Senators probed University leaders on a variety of topics as they asked for state money.

Benjamin Farniok

University of Minnesota officials finished making their case to a Senate committee on Tuesday, highlighting the need for continued state investment.

And while they noted that the University had passed all five state-mandated performance measures tied to funding last year, not all senators on the Higher Education and Workforce Development Committee were satisfied with the institution’s testimony.

Lawmakers at the hearing questioned the University’s methods used to cut administrative spending, improve graduation rates and keep tuition levels flat.

Tuition prices were a major talking point, and legislators discussed a report that ranks other large schools based on student costs. The University ranked fourth highest in undergraduate tuition rates and fees for in-state students in 2013, according to the report, and 11th for out-of-state students — the lowest of the ranked schools.

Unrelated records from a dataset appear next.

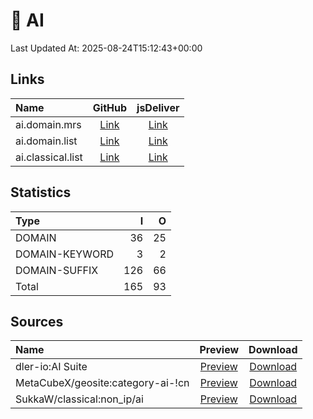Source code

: # 🤖 AI

Last Updated At: 2025-08-24T15:12:43+00:00

## Links

| Name              |                                           GitHub                                           |                                      jsDeliver                                       |
| :---------------- | :----------------------------------------------------------------------------------------: | :----------------------------------------------------------------------------------: |
| ai.domain.mrs     |   [Link](https://raw.githubusercontent.com/liblaf/route-rules/dist/mihomo/ai.domain.mrs)   |   [Link](https://cdn.jsdelivr.net/gh/liblaf/route-rules@dist/mihomo/ai.domain.mrs)   |
| ai.domain.list    |  [Link](https://raw.githubusercontent.com/liblaf/route-rules/dist/mihomo/ai.domain.list)   |  [Link](https://cdn.jsdelivr.net/gh/liblaf/route-rules@dist/mihomo/ai.domain.list)   |
| ai.classical.list | [Link](https://raw.githubusercontent.com/liblaf/route-rules/dist/mihomo/ai.classical.list) | [Link](https://cdn.jsdelivr.net/gh/liblaf/route-rules@dist/mihomo/ai.classical.list) |

## Statistics

| Type           |   I |   O |
| :------------- | --: | --: |
| DOMAIN         |  36 |  25 |
| DOMAIN-KEYWORD |   3 |   2 |
| DOMAIN-SUFFIX  | 126 |  66 |
| Total          | 165 |  93 |

## Sources

| Name                              |                                               Preview                                               |                                                    Download                                                    |
| :-------------------------------- | :-------------------------------------------------------------------------------------------------: | :------------------------------------------------------------------------------------------------------------: |
| dler-io:AI Suite                  |        [Preview](https://github.com/dler-io/Rules/blob/main/Clash/Provider/AI%20Suite.yaml)         |        [Download](https://raw.githubusercontent.com/dler-io/Rules/main/Clash/Provider/AI%20Suite.yaml)         |
| MetaCubeX/geosite:category-ai-!cn | [Preview](https://github.com/MetaCubeX/meta-rules-dat/blob/meta/geo/geosite/category-ai-%21cn.yaml) | [Download](https://raw.githubusercontent.com/MetaCubeX/meta-rules-dat/meta/geo/geosite/category-ai-%21cn.yaml) |
| SukkaW/classical:non_ip/ai        |                       [Preview](https://ruleset.skk.moe/Clash/non_ip/ai.txt)                        |                            [Download](https://ruleset.skk.moe/Clash/non_ip/ai.txt)                             |

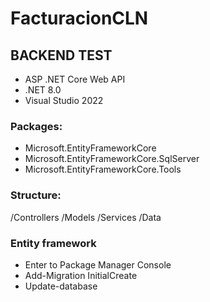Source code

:# FacturacionCLN

## BACKEND TEST

- ASP .NET Core Web API
- .NET 8.0
- Visual Studio 2022

### Packages:

- Microsoft.EntityFrameworkCore
- Microsoft.EntityFrameworkCore.SqlServer
- Microsoft.EntityFrameworkCore.Tools

### Structure:

/Controllers
/Models
/Services
/Data

### Entity framework

- Enter to Package Manager Console
- Add-Migration InitialCreate
- Update-database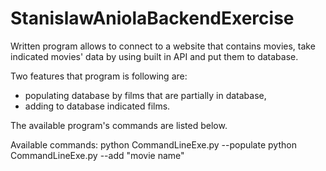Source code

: # StanislawAniolaBackendExercise
Written program allows to connect to a website that contains movies, take indicated movies' data by using built in API and put them to database. 

Two features that program is following are:
- populating database by films that are partially in database, 
- adding to database indicated films.

The available program's commands are listed below.


Available commands:
python CommandLineExe.py --populate
python CommandLineExe.py --add "movie name"
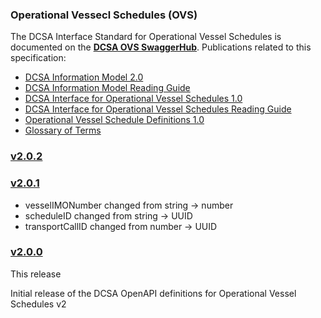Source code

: ### Operational Vessecl Schedules (OVS)

The DCSA Interface Standard for Operational Vessel Schedules is documented on the [**DCSA OVS SwaggerHub**](https://app.swaggerhub.com/apis/dcsaorg/DCSA_OVS).
Publications related to this specification:
-	[DCSA Information Model 2.0](https://dcsa.org/wp-content/uploads/2020/07/DCSA-Information-model-2.0-vF.pdf)
-	[DCSA Information Model Reading Guide]( https://dcsa.org/wp-content/uploads/2020/07/DCSA-Information-Model-2.0-Reading-Guide-vF.pdf)
-	[DCSA Interface for Operational Vessel Schedules 1.0]( https://dcsa.org/wp-content/uploads/2020/07/DCSA-Interface-Standard-for-Operational-Vessel-Schedules-1.0-vF.pdf)
-	[DCSA Interface for Operational Vessel Schedules Reading Guide]( https://dcsa.org/wp-content/uploads/2020/07/DCSA-Interface-Standard-for-Operational-Vessel-Schedules-1.0-Reading-Guide-vF.pdf)
-	[Operational Vessel Schedule Definitions 1.0]( https://dcsa.org/wp-content/uploads/2020/07/Operational-Vessel-Schedule-definitions-1.0-vF.pdf)
-	[Glossary of Terms](https://knowledge.dcsa.org/s/glossary)

### [v2.0.2](https://app.swaggerhub.com/apis-docs/dcsaorg/DCSA_OVS/2.0.2)

### [v2.0.1](https://app.swaggerhub.com/apis-docs/dcsaorg/DCSA_OVS/2.0.1)

* vesselIMONumber changed from string -> number
* scheduleID changed from string -> UUID
* transportCallID changed from number -> UUID

### [v2.0.0](https://app.swaggerhub.com/apis-docs/dcsaorg/DCSA_OVS/2.0.0)
This release

Initial release of the DCSA OpenAPI definitions for Operational Vessel Schedules v2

“I think that we’ve got that inverted,” Sen. Carla Nelson, R-Rochester, said at the meeting. “After all, it is our taxpayers that are funding the U.”

Sen. Terri Bonoff, DFL-Minnetonka, said she’s still concerned with the University’s administrative spending, though cuts were made as part of the performance measures.

At a committee meeting last week, she questioned how the $39 million in administrative cuts have been spent. University Chief Financial Officer Richard Pfutzenreuter said the savings provided additional funding for libraries, technology licensing and maintenance costs.

University officials gave a similar report to the House of Representatives’ Higher Education Policy and Finance committee last week.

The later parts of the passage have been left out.